Il Tribunale dell’Unione europea ha confermato l’assenza di rischio di confusione tra il marchio collettivo HALLOUMI e il segno BBQLOUMI.

La Foundation for the Protection of the Traditional Cheese of Cyprus named Halloumi è titolare del marchio collettivo dell’Unione europea HALLOUMI, registrato per taluni formaggi.

Basandosi su tale marchio collettivo, la a Foundation for the Protection of the Traditional Cheese of Cyprus si è opposta alla registrazione come marchio dell’Unione europea del segno figurativo contenente l’elemento denominativo «BBQLOUMI», di una società bulgara, in particolare prodotti come formaggi, estratti di carne, alimenti al sapore di formaggio e servizi di ristorazione.

L’ EUIPO, ha respinto tale opposizione con la motivazione che non sussisteva un rischio di confusione, per i consumatori, tra il segno figurativo BBQLOUMI e il marchio collettivo anteriore HALLOUMI. L’associazione ha, quindi, impugnato tale decisione dell’EUIPO dinanzi al Tribunale dell’Unione europea, il quale, dopo aver constatato che il marchio HALLOUMI aveva un debole carattere distintivo in quanto il termine «halloumi» designa un tipo particolare di formaggio, ha anch’esso concluso nel senso dell’insussistenza del rischio di confusione.

Nella sua sentenza T-328/17 del 25 Settembre 2020, la Corte, investita di un’impugnazione contro la sentenza del Tribunale, ha osservato che il Tribunale si era fondato sulla premessa secondo la quale, in caso di debole carattere distintivo del marchio anteriore, l’esistenza di un rischio di confusione deve essere esclusa non appena si accerti che la somiglianza dei marchi in conflitto non consente, da sola, di stabilire tale rischio. Essa ha dichiarato erronea una premessa siffatta, poiché la circostanza che il carattere distintivo di un marchio anteriore sia debole non esclude l’esistenza di un rischio di confusione. Di conseguenza, essa ha annullato tale sentenza.

In seguito, l’EUIPO ha esaminato ed affermato un rischio di confusione, però affermando anche cheil grado di carattere distintivo del marchio collettivo anteriore è debole.
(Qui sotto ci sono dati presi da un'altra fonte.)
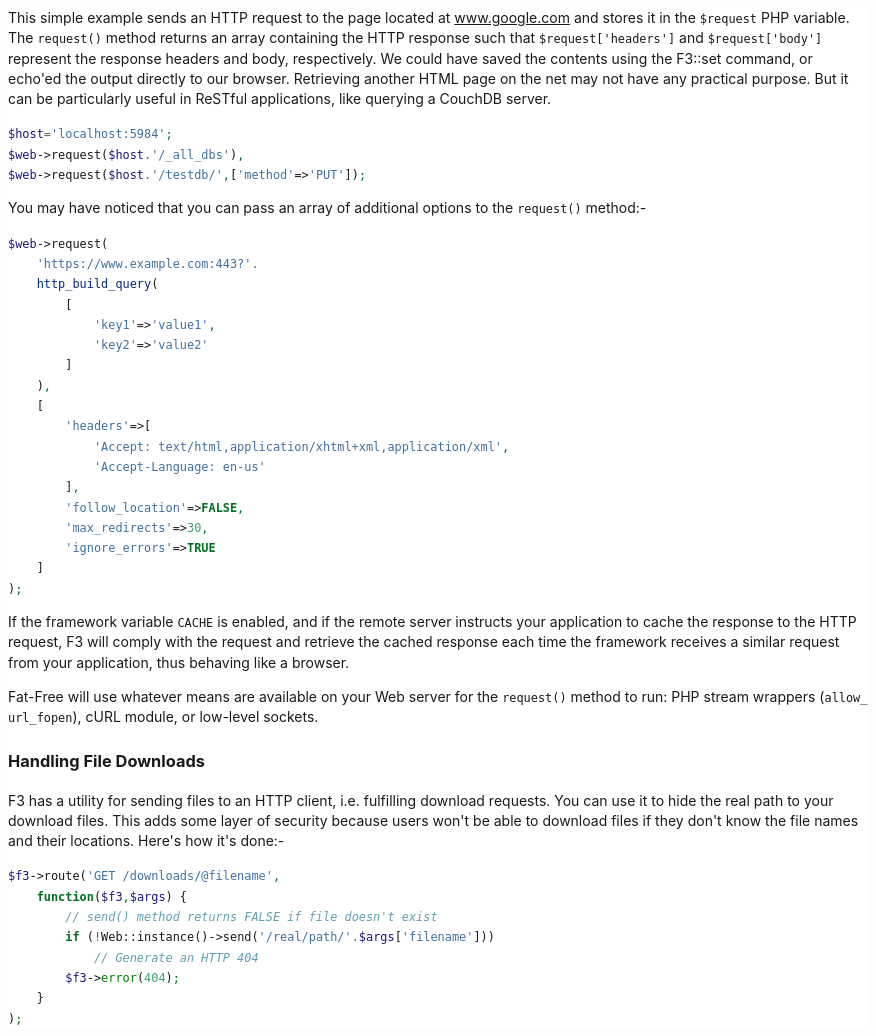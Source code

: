 This simple example sends an HTTP request to the page located at www.google.com and stores it in the `$request` PHP variable. The `request()` method returns an array containing the HTTP response such that `$request['headers']` and `$request['body']` represent the response headers and body, respectively. We could have saved the contents using the F3::set command, or echo'ed the output directly to our browser. Retrieving another HTML page on the net may not have any practical purpose. But it can be particularly useful in ReSTful applications, like querying a CouchDB server.

``` php
$host='localhost:5984';
$web->request($host.'/_all_dbs'),
$web->request($host.'/testdb/',['method'=>'PUT']);
```

You may have noticed that you can pass an array of additional options to the `request()` method:-

``` php
$web->request(
    'https://www.example.com:443?'.
    http_build_query(
        [
            'key1'=>'value1',
            'key2'=>'value2'
        ]
    ),
    [
        'headers'=>[
            'Accept: text/html,application/xhtml+xml,application/xml',
            'Accept-Language: en-us'
        ],
        'follow_location'=>FALSE,
        'max_redirects'=>30,
        'ignore_errors'=>TRUE
    ]
);
```

If the framework variable `CACHE` is enabled, and if the remote server instructs your application to cache the response to the HTTP request, F3 will comply with the request and retrieve the cached response each time the framework receives a similar request from your application, thus behaving like a browser.

Fat-Free will use whatever means are available on your Web server for the `request()` method to run: PHP stream wrappers (`allow_url_fopen`), cURL module, or low-level sockets.

### Handling File Downloads

F3 has a utility for sending files to an HTTP client, i.e. fulfilling download requests. You can use it to hide the real path to your download files. This adds some layer of security because users won't be able to download files if they don't know the file names and their locations. Here's how it's done:-

``` php
$f3->route('GET /downloads/@filename',
    function($f3,$args) {
        // send() method returns FALSE if file doesn't exist
        if (!Web::instance()->send('/real/path/'.$args['filename']))
            // Generate an HTTP 404
        $f3->error(404);
    }
);
```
Relativamente alla somiglianza dei segni in questione, il Tribunale nella sentenza del 21 Gennaio 2021 sottolinea che i segni in conflitto condividono l’elemento «loumi», che è intrinsecamente poco distintivo per una gran parte del pubblico di riferimento che lo intenderà come un possibile riferimento al formaggio halloumi. Poiché l’attenzione del pubblico sarà maggiormente attirata dalla parte iniziale di tale elemento denominativo, vale a dire la parte «bbq», in ragione della sua posizione, invece che dalla parte finale «loumi», quest’ultimo contribuisce molto poco al carattere distintivo del marchio richiesto.

Di conseguenza, il tenue grado di somiglianza dei segni in questione è poco idoneo a contribuire all’esistenza di un rischio di confusione.
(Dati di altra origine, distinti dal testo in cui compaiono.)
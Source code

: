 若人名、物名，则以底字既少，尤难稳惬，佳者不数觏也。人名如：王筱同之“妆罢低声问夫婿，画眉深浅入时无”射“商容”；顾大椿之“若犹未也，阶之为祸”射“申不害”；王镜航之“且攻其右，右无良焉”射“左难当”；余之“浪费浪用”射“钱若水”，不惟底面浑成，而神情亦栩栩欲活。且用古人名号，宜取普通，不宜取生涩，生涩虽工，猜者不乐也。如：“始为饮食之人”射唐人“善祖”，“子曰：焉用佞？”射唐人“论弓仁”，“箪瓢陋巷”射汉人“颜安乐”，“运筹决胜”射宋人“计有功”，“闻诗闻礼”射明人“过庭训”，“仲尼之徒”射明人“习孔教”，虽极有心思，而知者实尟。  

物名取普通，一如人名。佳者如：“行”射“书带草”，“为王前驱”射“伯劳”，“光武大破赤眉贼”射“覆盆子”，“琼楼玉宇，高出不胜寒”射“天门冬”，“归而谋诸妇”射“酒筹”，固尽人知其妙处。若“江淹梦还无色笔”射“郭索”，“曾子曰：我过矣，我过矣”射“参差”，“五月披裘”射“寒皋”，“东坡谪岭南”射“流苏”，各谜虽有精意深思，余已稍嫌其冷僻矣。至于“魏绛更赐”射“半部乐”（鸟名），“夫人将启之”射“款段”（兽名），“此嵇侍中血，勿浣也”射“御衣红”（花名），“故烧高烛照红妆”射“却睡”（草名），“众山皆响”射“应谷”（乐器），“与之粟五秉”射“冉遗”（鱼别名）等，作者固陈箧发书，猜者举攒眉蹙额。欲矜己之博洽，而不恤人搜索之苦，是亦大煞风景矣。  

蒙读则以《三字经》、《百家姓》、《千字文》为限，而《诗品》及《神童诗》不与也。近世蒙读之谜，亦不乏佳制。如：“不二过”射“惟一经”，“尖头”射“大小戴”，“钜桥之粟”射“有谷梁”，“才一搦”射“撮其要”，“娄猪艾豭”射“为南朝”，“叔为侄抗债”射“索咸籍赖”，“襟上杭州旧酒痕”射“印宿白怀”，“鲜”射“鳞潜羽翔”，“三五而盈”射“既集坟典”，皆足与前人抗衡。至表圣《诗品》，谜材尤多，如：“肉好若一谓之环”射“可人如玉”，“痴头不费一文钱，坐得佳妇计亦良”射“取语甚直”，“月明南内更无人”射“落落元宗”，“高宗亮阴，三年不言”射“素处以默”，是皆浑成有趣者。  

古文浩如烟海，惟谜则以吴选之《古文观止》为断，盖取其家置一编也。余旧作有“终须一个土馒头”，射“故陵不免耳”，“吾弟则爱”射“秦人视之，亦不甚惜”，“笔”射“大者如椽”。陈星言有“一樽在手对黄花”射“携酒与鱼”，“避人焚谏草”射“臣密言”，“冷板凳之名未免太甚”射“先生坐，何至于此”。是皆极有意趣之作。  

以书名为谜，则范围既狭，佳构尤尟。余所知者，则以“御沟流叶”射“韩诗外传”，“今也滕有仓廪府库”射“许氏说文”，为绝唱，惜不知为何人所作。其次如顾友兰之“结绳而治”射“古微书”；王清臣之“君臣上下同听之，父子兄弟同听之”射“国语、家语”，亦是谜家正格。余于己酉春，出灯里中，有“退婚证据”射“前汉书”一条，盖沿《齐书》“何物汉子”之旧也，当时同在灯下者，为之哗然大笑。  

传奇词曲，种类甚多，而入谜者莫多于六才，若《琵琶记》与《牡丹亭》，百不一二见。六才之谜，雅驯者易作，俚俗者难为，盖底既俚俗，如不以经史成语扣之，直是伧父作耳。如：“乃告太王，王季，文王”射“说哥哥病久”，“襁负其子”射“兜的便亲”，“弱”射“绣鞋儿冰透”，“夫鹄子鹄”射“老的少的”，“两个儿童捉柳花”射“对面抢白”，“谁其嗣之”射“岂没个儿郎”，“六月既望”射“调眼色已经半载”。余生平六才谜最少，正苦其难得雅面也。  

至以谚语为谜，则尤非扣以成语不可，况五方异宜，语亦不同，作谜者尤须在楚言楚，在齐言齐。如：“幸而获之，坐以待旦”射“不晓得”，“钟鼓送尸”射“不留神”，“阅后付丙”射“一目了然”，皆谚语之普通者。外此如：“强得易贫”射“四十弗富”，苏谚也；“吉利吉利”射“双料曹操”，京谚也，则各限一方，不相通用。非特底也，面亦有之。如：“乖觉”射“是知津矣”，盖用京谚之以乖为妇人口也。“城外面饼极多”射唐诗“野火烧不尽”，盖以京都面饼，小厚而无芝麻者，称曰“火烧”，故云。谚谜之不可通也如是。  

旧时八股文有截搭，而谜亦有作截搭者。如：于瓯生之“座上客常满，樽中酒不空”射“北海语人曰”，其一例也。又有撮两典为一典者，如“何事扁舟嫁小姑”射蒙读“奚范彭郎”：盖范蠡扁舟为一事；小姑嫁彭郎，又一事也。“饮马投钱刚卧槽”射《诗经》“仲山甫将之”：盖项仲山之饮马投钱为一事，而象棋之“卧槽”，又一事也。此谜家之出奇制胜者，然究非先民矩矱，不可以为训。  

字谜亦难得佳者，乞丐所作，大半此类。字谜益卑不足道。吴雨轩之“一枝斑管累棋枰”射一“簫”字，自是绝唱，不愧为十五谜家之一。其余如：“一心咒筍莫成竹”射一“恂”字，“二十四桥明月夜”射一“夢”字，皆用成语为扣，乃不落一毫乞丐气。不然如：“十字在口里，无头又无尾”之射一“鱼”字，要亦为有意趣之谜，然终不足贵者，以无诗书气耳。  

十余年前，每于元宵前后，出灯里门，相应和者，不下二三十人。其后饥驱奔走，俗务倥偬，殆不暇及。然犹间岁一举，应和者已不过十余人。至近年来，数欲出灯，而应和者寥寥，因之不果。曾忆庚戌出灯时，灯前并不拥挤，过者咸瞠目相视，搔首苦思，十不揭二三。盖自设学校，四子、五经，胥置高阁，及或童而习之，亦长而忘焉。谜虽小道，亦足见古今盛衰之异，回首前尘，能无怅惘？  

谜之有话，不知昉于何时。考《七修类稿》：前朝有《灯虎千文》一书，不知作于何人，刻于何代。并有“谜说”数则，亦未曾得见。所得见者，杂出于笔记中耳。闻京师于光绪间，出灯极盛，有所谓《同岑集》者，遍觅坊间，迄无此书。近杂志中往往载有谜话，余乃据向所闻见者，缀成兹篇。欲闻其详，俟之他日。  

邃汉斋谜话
Inoltre, l’elemento figurativo di tale marchio gioca anch’esso un ruolo differenziatore, in quanto il marchio anteriore è un marchio denominativo. Tale elemento figurativo si riferisce più alla nozione di «barbecue» che a quella di «formaggi prodotti in un ambiente mediterraneo» poiché non è possibile affermare categoricamente che gli alimenti rappresentati sono pezzi di formaggio halloumi.

Il Tribunale ritiene che non sussista rischio di confusione per il pubblico di riferimento relativamente all’origine commerciale dei prodotti oggetto del marchio richiesto. Infatti, anche qualora i consumatori rivolgano la propria attenzione verso l’elemento «loumi», il che è poco probabile tenuto conto della sua posizione secondaria, e percepiscano l’elemento figurativo come un possibile riferimento al formaggio halloumi grigliato sul barbecue, non farebbero alcun collegamento tra i due marchi, poiché, da un lato, effettuerebbero un collegamento, al massimo, tra il marchio anteriore e il formaggio halloumi e, dall’altro, i marchi in conflitto presentano, globalmente considerati, solo un debole grado di somiglianza.